#### Exercise objective:
Identical copies of all the records below are needed.

══════

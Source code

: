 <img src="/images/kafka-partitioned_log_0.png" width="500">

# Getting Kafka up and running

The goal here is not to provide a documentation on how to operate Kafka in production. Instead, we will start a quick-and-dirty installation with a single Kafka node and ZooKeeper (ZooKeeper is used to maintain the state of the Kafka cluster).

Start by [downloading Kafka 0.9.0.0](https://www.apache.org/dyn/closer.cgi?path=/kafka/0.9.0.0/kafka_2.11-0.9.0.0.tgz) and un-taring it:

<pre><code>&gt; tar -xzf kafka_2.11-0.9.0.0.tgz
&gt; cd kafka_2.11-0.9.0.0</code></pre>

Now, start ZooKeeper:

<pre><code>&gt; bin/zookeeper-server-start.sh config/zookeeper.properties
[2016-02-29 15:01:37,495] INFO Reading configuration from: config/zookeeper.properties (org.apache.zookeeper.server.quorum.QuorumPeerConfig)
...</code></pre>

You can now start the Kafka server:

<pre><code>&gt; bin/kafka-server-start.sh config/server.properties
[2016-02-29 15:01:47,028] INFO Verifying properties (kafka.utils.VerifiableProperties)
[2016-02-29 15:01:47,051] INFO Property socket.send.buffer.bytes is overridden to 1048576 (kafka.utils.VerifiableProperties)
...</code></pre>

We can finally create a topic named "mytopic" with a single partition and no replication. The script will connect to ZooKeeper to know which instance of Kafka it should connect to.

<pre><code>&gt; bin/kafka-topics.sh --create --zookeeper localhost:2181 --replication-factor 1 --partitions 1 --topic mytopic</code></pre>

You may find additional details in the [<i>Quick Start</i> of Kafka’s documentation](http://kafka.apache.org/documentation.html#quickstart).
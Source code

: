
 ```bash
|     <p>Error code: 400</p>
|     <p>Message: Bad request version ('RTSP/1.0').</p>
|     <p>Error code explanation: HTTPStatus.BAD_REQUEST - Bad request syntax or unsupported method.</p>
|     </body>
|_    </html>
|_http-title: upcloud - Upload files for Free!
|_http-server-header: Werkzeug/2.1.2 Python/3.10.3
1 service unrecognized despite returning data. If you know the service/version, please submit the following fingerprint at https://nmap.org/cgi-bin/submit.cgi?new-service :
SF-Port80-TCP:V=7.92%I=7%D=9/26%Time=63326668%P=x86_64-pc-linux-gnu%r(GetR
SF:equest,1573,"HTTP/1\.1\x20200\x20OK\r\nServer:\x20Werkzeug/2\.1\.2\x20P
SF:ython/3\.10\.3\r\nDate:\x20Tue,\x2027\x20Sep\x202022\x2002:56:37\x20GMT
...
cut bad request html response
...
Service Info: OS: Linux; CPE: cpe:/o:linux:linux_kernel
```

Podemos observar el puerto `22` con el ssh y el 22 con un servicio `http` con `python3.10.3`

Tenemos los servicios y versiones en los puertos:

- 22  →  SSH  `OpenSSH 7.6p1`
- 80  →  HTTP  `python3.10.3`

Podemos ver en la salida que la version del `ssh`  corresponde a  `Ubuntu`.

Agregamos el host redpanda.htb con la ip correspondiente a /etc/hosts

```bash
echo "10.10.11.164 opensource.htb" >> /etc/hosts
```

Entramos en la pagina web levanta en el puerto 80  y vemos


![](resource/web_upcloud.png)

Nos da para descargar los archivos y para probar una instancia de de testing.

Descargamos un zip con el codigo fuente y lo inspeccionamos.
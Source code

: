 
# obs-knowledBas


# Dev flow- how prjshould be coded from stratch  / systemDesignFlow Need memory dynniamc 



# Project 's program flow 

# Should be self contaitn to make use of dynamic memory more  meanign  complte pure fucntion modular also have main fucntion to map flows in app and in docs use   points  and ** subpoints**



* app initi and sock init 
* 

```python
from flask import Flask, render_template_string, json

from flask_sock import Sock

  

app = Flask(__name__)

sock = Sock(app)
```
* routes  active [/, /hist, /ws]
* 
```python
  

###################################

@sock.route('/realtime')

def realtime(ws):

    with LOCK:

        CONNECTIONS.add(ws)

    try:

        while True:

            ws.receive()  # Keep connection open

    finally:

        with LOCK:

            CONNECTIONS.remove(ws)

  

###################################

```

══════

#### Task response:
Source code

: <img src="/images/kafka-partitioned_log_0.png" width="500">

# Getting Kafka up and running

The goal here is not to provide a documentation on how to operate Kafka in production. Instead, we will start a quick-and-dirty installation with a single Kafka node and ZooKeeper (ZooKeeper is used to maintain the state of the Kafka cluster).

Start by [downloading Kafka 0.9.0.0](https://www.apache.org/dyn/closer.cgi?path=/kafka/0.9.0.0/kafka_2.11-0.9.0.0.tgz) and un-taring it:

<pre><code>&gt; tar -xzf kafka_2.11-0.9.0.0.tgz
&gt; cd kafka_2.11-0.9.0.0</code></pre>

Now, start ZooKeeper:

<pre><code>&gt; bin/zookeeper-server-start.sh config/zookeeper.properties
[2016-02-29 15:01:37,495] INFO Reading configuration from: config/zookeeper.properties (org.apache.zookeeper.server.quorum.QuorumPeerConfig)
...</code></pre>

You can now start the Kafka server:

<pre><code>&gt; bin/kafka-server-start.sh config/server.properties
[2016-02-29 15:01:47,028] INFO Verifying properties (kafka.utils.VerifiableProperties)
[2016-02-29 15:01:47,051] INFO Property socket.send.buffer.bytes is overridden to 1048576 (kafka.utils.VerifiableProperties)
...</code></pre>

We can finally create a topic named "mytopic" with a single partition and no replication. The script will connect to ZooKeeper to know which instance of Kafka it should connect to.

<pre><code>&gt; bin/kafka-topics.sh --create --zookeeper localhost:2181 --replication-factor 1 --partitions 1 --topic mytopic</code></pre>

You may find additional details in the [<i>Quick Start</i> of Kafka’s documentation](http://kafka.apache.org/documentation.html#quickstart).
Source code

:
 ```bash
|     <p>Error code: 400</p>
|     <p>Message: Bad request version ('RTSP/1.0').</p>
|     <p>Error code explanation: HTTPStatus.BAD_REQUEST - Bad request syntax or unsupported method.</p>
|     </body>
|_    </html>
|_http-title: upcloud - Upload files for Free!
|_http-server-header: Werkzeug/2.1.2 Python/3.10.3
1 service unrecognized despite returning data. If you know the service/version, please submit the following fingerprint at https://nmap.org/cgi-bin/submit.cgi?new-service :
SF-Port80-TCP:V=7.92%I=7%D=9/26%Time=63326668%P=x86_64-pc-linux-gnu%r(GetR
SF:equest,1573,"HTTP/1\.1\x20200\x20OK\r\nServer:\x20Werkzeug/2\.1\.2\x20P
SF:ython/3\.10\.3\r\nDate:\x20Tue,\x2027\x20Sep\x202022\x2002:56:37\x20GMT
...
cut bad request html response
...
Service Info: OS: Linux; CPE: cpe:/o:linux:linux_kernel
```

Podemos observar el puerto `22` con el ssh y el 22 con un servicio `http` con `python3.10.3`

Tenemos los servicios y versiones en los puertos:

- 22  →  SSH  `OpenSSH 7.6p1`
- 80  →  HTTP  `python3.10.3`

Podemos ver en la salida que la version del `ssh`  corresponde a  `Ubuntu`.

Agregamos el host redpanda.htb con la ip correspondiente a /etc/hosts

```bash
echo "10.10.11.164 opensource.htb" >> /etc/hosts
```

Entramos en la pagina web levanta en el puerto 80  y vemos


![](resource/web_upcloud.png)

Nos da para descargar los archivos y para probar una instancia de de testing.

Descargamos un zip con el codigo fuente y lo inspeccionamos.
Source code

: 
# obs-knowledBas


# Dev flow- how prjshould be coded from stratch  / systemDesignFlow Need memory dynniamc 



# Project 's program flow 

# Should be self contaitn to make use of dynamic memory more  meanign  complte pure fucntion modular also have main fucntion to map flows in app and in docs use   points  and ** subpoints**



* app initi and sock init 
* 

```python
from flask import Flask, render_template_string, json

from flask_sock import Sock

  

app = Flask(__name__)

sock = Sock(app)
```
* routes  active [/, /hist, /ws]
* 
```python
  

###################################

@sock.route('/realtime')

def realtime(ws):

    with LOCK:

        CONNECTIONS.add(ws)

    try:

        while True:

            ws.receive()  # Keep connection open

    finally:

        with LOCK:

            CONNECTIONS.remove(ws)

  

###################################

```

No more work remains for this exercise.